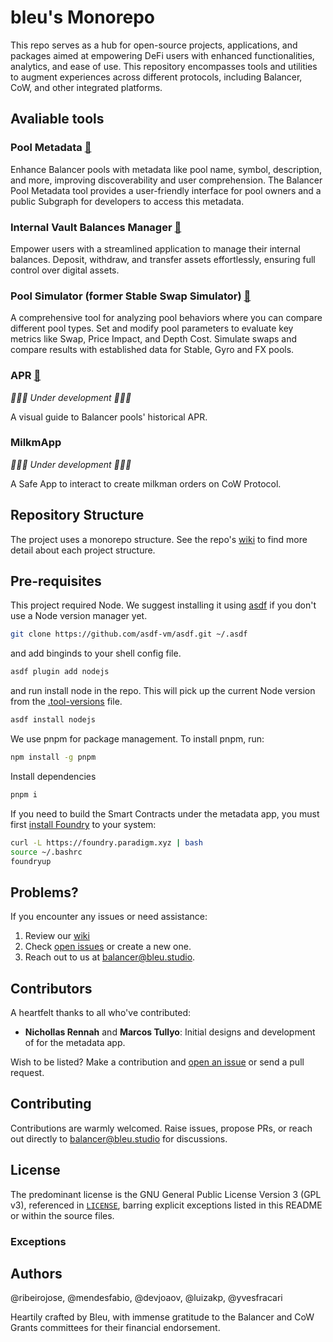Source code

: # bleu's Monorepo

This repo serves as a hub for open-source projects, applications, and packages aimed at empowering DeFi users with enhanced functionalities, analytics, and ease of use. This repository encompasses tools and utilities to augment experiences across different protocols, including Balancer, CoW, and other integrated platforms.

## Avaliable tools

### Pool Metadata [🔗](https://tools.balancer.blue/metadata)

Enhance Balancer pools with metadata like pool name, symbol, description, and more, improving discoverability and user comprehension. The Balancer Pool Metadata tool provides a user-friendly interface for pool owners and a public Subgraph for developers to access this metadata.

### Internal Vault Balances Manager [🔗](https://tools.balancer.blue/internalbalances)

Empower users with a streamlined application to manage their internal balances. Deposit, withdraw, and transfer assets effortlessly, ensuring full control over digital assets.

### Pool Simulator (former Stable Swap Simulator) [🔗](https://tools.balancer.blue/poolsimulator)

A comprehensive tool for analyzing pool behaviors where you can compare different pool types. Set and modify pool parameters to evaluate key metrics like Swap, Price Impact, and Depth Cost. Simulate swaps and compare results with established data for Stable, Gyro and FX pools.

### APR [🔗](https://tools.balancer.blue/apr)

_👷👷👷 Under development 👷👷👷_

A visual guide to Balancer pools' historical APR.

### MilkmApp

_👷👷👷 Under development 👷👷👷_

A Safe App to interact to create milkman orders on CoW Protocol.

## Repository Structure

The project uses a monorepo structure. See the repo's [wiki](https://github.com/bleu-fi/monorepo/wiki) to find more detail about each project structure.

## Pre-requisites

This project required Node. We suggest installing it using [asdf](https://asdf-vm.com/) if you don't use a Node version manager yet.

```bash
git clone https://github.com/asdf-vm/asdf.git ~/.asdf
```

and add binginds to your shell config file.

```bash
asdf plugin add nodejs
```

and run install node in the repo. This will pick up the current Node version from the [.tool-versions](/.tool-version) file.

```bash
asdf install nodejs
```

We use pnpm for package management. To install pnpm, run:

```bash
npm install -g pnpm
```

Install dependencies

```bash
pnpm i
```

If you need to build the Smart Contracts under the metadata app, you must first [install Foundry](https://book.getfoundry.sh/getting-started/installation) to your system:

```bash
curl -L https://foundry.paradigm.xyz | bash
source ~/.bashrc
foundryup
```

## Problems?

If you encounter any issues or need assistance:

1. Review our [wiki](https://github.com/bleu-fi/monorepo/wiki)
2. Check [open issues](https://github.com/bleu-fi/monorepo/issues) or create a new one.
3. Reach out to us at [balancer@bleu.studio](mailto:balancer@bleu.studio).

## Contributors

A heartfelt thanks to all who've contributed:

- **Nichollas Rennah** and **Marcos Tullyo**: Initial designs and development of for the metadata app.

Wish to be listed? Make a contribution and [open an issue](https://github.com/bleu-fi/monorepo/issues/new) or send a pull request.

## Contributing

Contributions are warmly welcomed. Raise issues, propose PRs, or reach out directly to balancer@bleu.studio for discussions.

## License

The predominant license is the GNU General Public License Version 3 (GPL v3), referenced in [`LICENSE`](./LICENSE), barring explicit exceptions listed in this README or within the source files.

### Exceptions

<!-- TODO: Remember to identify and include the MIT licensed projects integrated into this repository. Note: Only projects where source code has been directly adopted require attribution. Look for MIT licensed projects that we copied to here and must be mentioned. This includes licenses from the math packages and Balancer/Gyro/FX, but excludes dependencies' own licenses unless we copied their source code. MIT licenses require to show attribution.-->

## Authors

@ribeirojose, @mendesfabio, @devjoaov, @luizakp, @yvesfracari

Heartily crafted by Bleu, with immense gratitude to the Balancer and CoW Grants committees for their financial endorsement.
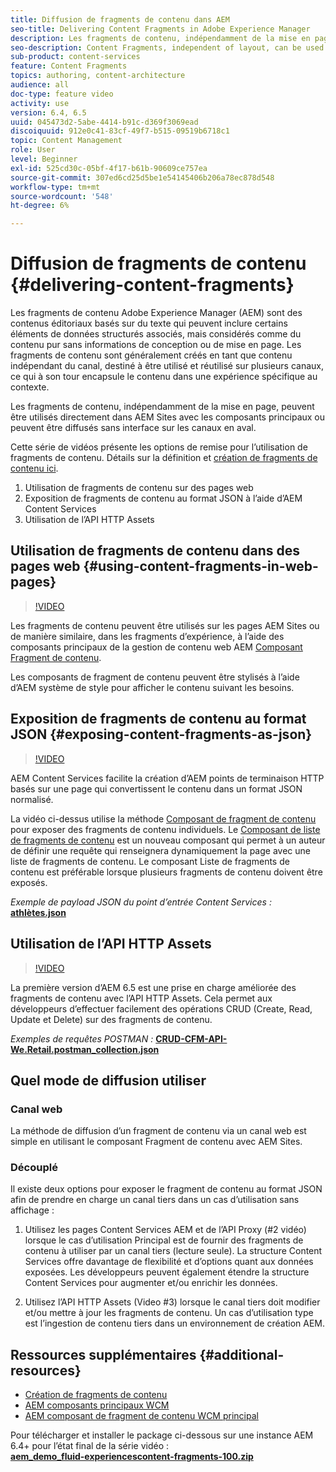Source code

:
 ```yaml
---
title: Diffusion de fragments de contenu dans AEM
seo-title: Delivering Content Fragments in Adobe Experience Manager
description: Les fragments de contenu, indépendamment de la mise en page, peuvent être utilisés directement dans AEM Sites avec les composants principaux ou peuvent être diffusés sans interface sur les canaux en aval.
seo-description: Content Fragments, independent of layout, can be used directly in AEM Sites with Core Components or can be delivered in a headless manner to downstream channels.
sub-product: content-services
feature: Content Fragments
topics: authoring, content-architecture
audience: all
doc-type: feature video
activity: use
version: 6.4, 6.5
uuid: 045473d2-5abe-4414-b91c-d369f3069ead
discoiquuid: 912e0c41-83cf-49f7-b515-09519b6718c1
topic: Content Management
role: User
level: Beginner
exl-id: 525cd30c-05bf-4f17-b61b-90609ce757ea
source-git-commit: 307ed6cd25d5be1e54145406b206a78ec878d548
workflow-type: tm+mt
source-wordcount: '548'
ht-degree: 6%

---
```


# Diffusion de fragments de contenu {#delivering-content-fragments}

Les fragments de contenu Adobe Experience Manager (AEM) sont des contenus éditoriaux basés sur du texte qui peuvent inclure certains éléments de données structurés associés, mais considérés comme du contenu pur sans informations de conception ou de mise en page. Les fragments de contenu sont généralement créés en tant que contenu indépendant du canal, destiné à être utilisé et réutilisé sur plusieurs canaux, ce qui à son tour encapsule le contenu dans une expérience spécifique au contexte.

Les fragments de contenu, indépendamment de la mise en page, peuvent être utilisés directement dans AEM Sites avec les composants principaux ou peuvent être diffusés sans interface sur les canaux en aval.

Cette série de vidéos présente les options de remise pour l’utilisation de fragments de contenu. Détails sur la définition et [création de fragments de contenu ici](content-fragments-feature-video-use.md).

1. Utilisation de fragments de contenu sur des pages web
2. Exposition de fragments de contenu au format JSON à l’aide d’AEM Content Services
3. Utilisation de l’API HTTP Assets

## Utilisation de fragments de contenu dans des pages web {#using-content-fragments-in-web-pages}

>[!VIDEO](https://video.tv.adobe.com/v/22449/?quality=12&learn=on)

Les fragments de contenu peuvent être utilisés sur les pages AEM Sites ou de manière similaire, dans les fragments d’expérience, à l’aide des composants principaux de la gestion de contenu web AEM [Composant Fragment de contenu](https://experienceleague.adobe.com/docs/experience-manager-core-components/using/components/content-fragment-component.html?lang=fr).

Les composants de fragment de contenu peuvent être stylisés à l’aide d’AEM système de style pour afficher le contenu suivant les besoins.

## Exposition de fragments de contenu au format JSON {#exposing-content-fragments-as-json}

>[!VIDEO](https://video.tv.adobe.com/v/22448/?quality=12&learn=on)

AEM Content Services facilite la création d’AEM points de terminaison HTTP basés sur une page qui convertissent le contenu dans un format JSON normalisé.

La vidéo ci-dessus utilise la méthode [Composant de fragment de contenu](https://experienceleague.adobe.com/docs/experience-manager-core-components/using/components/content-fragment-component.html) pour exposer des fragments de contenu individuels. Le [Composant de liste de fragments de contenu](https://experienceleague.adobe.com/docs/experience-manager-core-components/using/components/content-fragment-list.html) est un nouveau composant qui permet à un auteur de définir une requête qui renseignera dynamiquement la page avec une liste de fragments de contenu. Le composant Liste de fragments de contenu est préférable lorsque plusieurs fragments de contenu doivent être exposés.

*Exemple de payload JSON du point d’entrée Content Services :*\
**[athlètes.json](assets/athletes.json)**

## Utilisation de l’API HTTP Assets

>[!VIDEO](https://video.tv.adobe.com/v/26390/?quality=12&learn=on)

La première version d’AEM 6.5 est une prise en charge améliorée des fragments de contenu avec l’API HTTP Assets. Cela permet aux développeurs d’effectuer facilement des opérations CRUD (Create, Read, Update et Delete) sur des fragments de contenu.

*Exemples de requêtes POSTMAN :*
**[CRUD-CFM-API-We.Retail.postman_collection.json](assets/CRUD-CFM-API-We.Retail.postman_collection.json)**

## Quel mode de diffusion utiliser

### Canal web

La méthode de diffusion d’un fragment de contenu via un canal web est simple en utilisant le composant Fragment de contenu avec AEM Sites.

### Découplé

Il existe deux options pour exposer le fragment de contenu au format JSON afin de prendre en charge un canal tiers dans un cas d’utilisation sans affichage :

1. Utilisez les pages Content Services AEM et de l’API Proxy (#2 vidéo) lorsque le cas d’utilisation Principal est de fournir des fragments de contenu à utiliser par un canal tiers (lecture seule). La structure Content Services offre davantage de flexibilité et d’options quant aux données exposées. Les développeurs peuvent également étendre la structure Content Services pour augmenter et/ou enrichir les données.

2. Utilisez l’API HTTP Assets (Video #3) lorsque le canal tiers doit modifier et/ou mettre à jour les fragments de contenu. Un cas d’utilisation type est l’ingestion de contenu tiers dans un environnement de création AEM.

## Ressources supplémentaires {#additional-resources}

* [Création de fragments de contenu](content-fragments-feature-video-use.md)
* [AEM composants principaux WCM](https://experienceleague.adobe.com/docs/experience-manager-core-components/using/introduction.html?lang=fr)
* [AEM composant de fragment de contenu WCM principal](https://experienceleague.adobe.com/docs/experience-manager-core-components/using/components/content-fragment-component.html)

Pour télécharger et installer le package ci-dessous sur une instance AEM 6.4+ pour l’état final de la série vidéo :\
**[aem_demo_fluid-experiencescontent-fragments-100.zip](assets/aem_demo_fluid-experiencescontent-fragments-100.zip)**
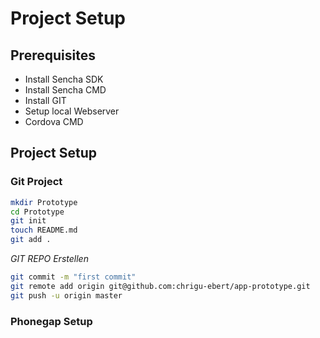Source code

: # Project Setup

## Prerequisites

* Install Sencha SDK
* Install Sencha CMD
* Install GIT
* Setup local Webserver
* Cordova CMD

## Project Setup

### Git Project
```bash
mkdir Prototype
cd Prototype
git init
touch README.md
git add .
```

_GIT REPO Erstellen_

```bash
git commit -m "first commit"
git remote add origin git@github.com:chrigu-ebert/app-prototype.git
git push -u origin master
```

### Phonegap Setup
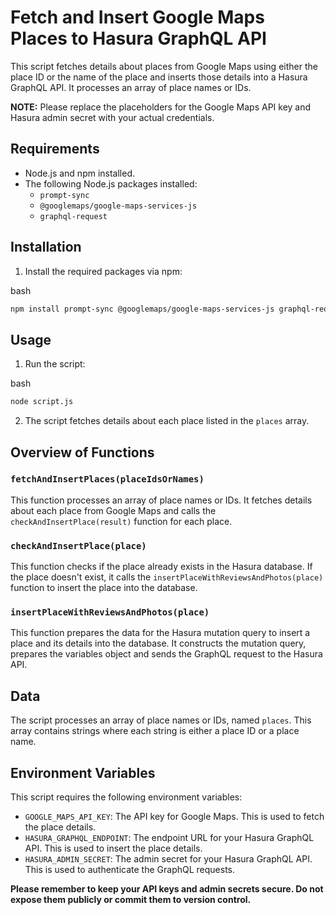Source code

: Fetch and Insert Google Maps Places to Hasura GraphQL API
=========================================================

This script fetches details about places from Google Maps using either the place ID or the name of the place and inserts those details into a Hasura GraphQL API. It processes an array of place names or IDs.

**NOTE:** Please replace the placeholders for the Google Maps API key and Hasura admin secret with your actual credentials.

Requirements
------------

*   Node.js and npm installed.
*   The following Node.js packages installed:
    *   `prompt-sync`
    *   `@googlemaps/google-maps-services-js`
    *   `graphql-request`

Installation
------------

1.  Install the required packages via npm:

bash

```bash
npm install prompt-sync @googlemaps/google-maps-services-js graphql-request
```

Usage
-----

1.  Run the script:

bash

```bash
node script.js
```

2.  The script fetches details about each place listed in the `places` array.

Overview of Functions
---------------------

### `fetchAndInsertPlaces(placeIdsOrNames)`

This function processes an array of place names or IDs. It fetches details about each place from Google Maps and calls the `checkAndInsertPlace(result)` function for each place.

### `checkAndInsertPlace(place)`

This function checks if the place already exists in the Hasura database. If the place doesn't exist, it calls the `insertPlaceWithReviewsAndPhotos(place)` function to insert the place into the database.

### `insertPlaceWithReviewsAndPhotos(place)`

This function prepares the data for the Hasura mutation query to insert a place and its details into the database. It constructs the mutation query, prepares the variables object and sends the GraphQL request to the Hasura API.

Data
----

The script processes an array of place names or IDs, named `places`. This array contains strings where each string is either a place ID or a place name.

Environment Variables
---------------------

This script requires the following environment variables:

*   `GOOGLE_MAPS_API_KEY`: The API key for Google Maps. This is used to fetch the place details.
*   `HASURA_GRAPHQL_ENDPOINT`: The endpoint URL for your Hasura GraphQL API. This is used to insert the place details.
*   `HASURA_ADMIN_SECRET`: The admin secret for your Hasura GraphQL API. This is used to authenticate the GraphQL requests.

**Please remember to keep your API keys and admin secrets secure. Do not expose them publicly or commit them to version control.**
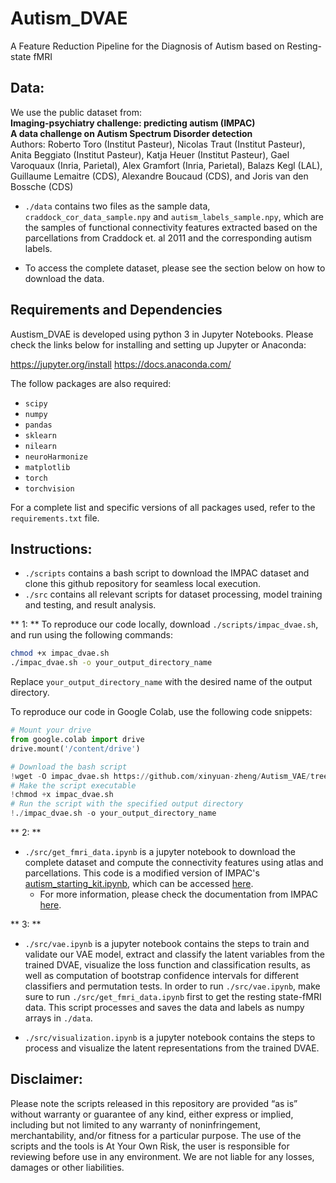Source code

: # Autism_DVAE

A Feature Reduction Pipeline for the Diagnosis of Autism based on Resting-state fMRI

## Data:

We use the public dataset from: \
**Imaging-psychiatry challenge: predicting autism (IMPAC)**\
**A data challenge on Autism Spectrum Disorder detection** \
Authors: Roberto Toro (Institut Pasteur), Nicolas Traut (Institut Pasteur), Anita Beggiato (Institut Pasteur), Katja Heuer (Institut Pasteur), Gael Varoquaux (Inria, Parietal), Alex Gramfort (Inria, Parietal), Balazs Kegl (LAL), Guillaume Lemaitre (CDS), Alexandre Boucaud (CDS), and Joris van den Bossche (CDS)

- `./data` contains two files as the sample data, `craddock_cor_data_sample.npy` and `autism_labels_sample.npy`, which are the samples of functional connectivity features extracted based on the parcellations from Craddock et. al 2011 and the corresponding autism labels.

- To access the complete dataset, please see the section below on how to download the data. 

## Requirements and Dependencies

Austism_DVAE is developed using python 3 in Jupyter Notebooks.
Please check the links below for installing and setting up Jupyter or Anaconda: 

https://jupyter.org/install
https://docs.anaconda.com/

The follow packages are also required:
- `scipy`
- `numpy`
- `pandas`
- `sklearn`
- `nilearn`
- `neuroHarmonize`
- `matplotlib`
- `torch`
- `torchvision`

For a complete list and specific versions of all packages used, refer to the `requirements.txt` file.


## Instructions:

- `./scripts` contains a bash script to download the IMPAC dataset and clone this github repository for seamless local execution.
- `./src` contains all relevant scripts for dataset processing, model training and testing, and result analysis.


** 1: ** To reproduce our code locally, download `./scripts/impac_dvae.sh`, and run using the following commands:

```bash
chmod +x impac_dvae.sh
./impac_dvae.sh -o your_output_directory_name
```

Replace `your_output_directory_name` with the desired name of the output directory.


To reproduce our code in Google Colab, use the following code snippets:
```python 
# Mount your drive
from google.colab import drive
drive.mount('/content/drive')
```

```python
# Download the bash script
!wget -O impac_dvae.sh https://github.com/xinyuan-zheng/Autism_VAE/tree/main/scripts/impac_dvae.sh
# Make the script executable
!chmod +x impac_dvae.sh
# Run the script with the specified output directory
!./impac_dvae.sh -o your_output_directory_name 
```

** 2: **
- `./src/get_fmri_data.ipynb` is a jupyter notebook to download the complete dataset and compute the connectivity features using atlas and parcellations. This code is a modified version of IMPAC's [autism_starting_kit.ipynb](https://nbviewer.org/github/ramp-kits/autism/blob/master/autism_starting_kit.ipynb), which can be accessed [here](https://nbviewer.org/github/ramp-kits/autism/blob/master/autism_starting_kit.ipynb).
   - For more information, please check the documentation from IMPAC [here](https://github.com/ramp-kits/autism).

** 3: **
- `./src/vae.ipynb` is a jupyter notebook contains the steps to train and validate our VAE model, extract and classify the latent variables from the trained DVAE, visualize the loss function and classification results, as well as computation of bootstrap confidence intervals for different classifiers and permutation tests. In order to run `./src/vae.ipynb`, make sure to run `./src/get_fmri_data.ipynb` first to get the resting state-fMRI data. This script processes and saves the data and labels as numpy arrays in `./data`. 

- `./src/visualization.ipynb` is a jupyter notebook contains the steps to process and visualize the latent representations from the trained DVAE.


## Disclaimer:
Please note the scripts released in this repository are provided “as is” without warranty or guarantee of any kind, either express or implied, including but not limited to any warranty of noninfringement, merchantability, and/or fitness for a particular purpose. The use of the scripts and the tools is At Your Own Risk, the user is responsible for reviewing before use in any environment. We are not liable for any losses, damages or other liabilities.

..........

◆ **TASK ITEM**:
With the line containing "- For more information, please" as the start and the last line of the material above as the end, copy that run of lines exactly, both ends included, and nothing more.

◆ **TASK RESPONSE**:
   - For more information, please check the documentation from IMPAC [here](https://github.com/ramp-kits/autism).

** 3: **
- `./src/vae.ipynb` is a jupyter notebook contains the steps to train and validate our VAE model, extract and classify the latent variables from the trained DVAE, visualize the loss function and classification results, as well as computation of bootstrap confidence intervals for different classifiers and permutation tests. In order to run `./src/vae.ipynb`, make sure to run `./src/get_fmri_data.ipynb` first to get the resting state-fMRI data. This script processes and saves the data and labels as numpy arrays in `./data`. 

- `./src/visualization.ipynb` is a jupyter notebook contains the steps to process and visualize the latent representations from the trained DVAE.


## Disclaimer:
Please note the scripts released in this repository are provided “as is” without warranty or guarantee of any kind, either express or implied, including but not limited to any warranty of noninfringement, merchantability, and/or fitness for a particular purpose. The use of the scripts and the tools is At Your Own Risk, the user is responsible for reviewing before use in any environment. We are not liable for any losses, damages or other liabilities.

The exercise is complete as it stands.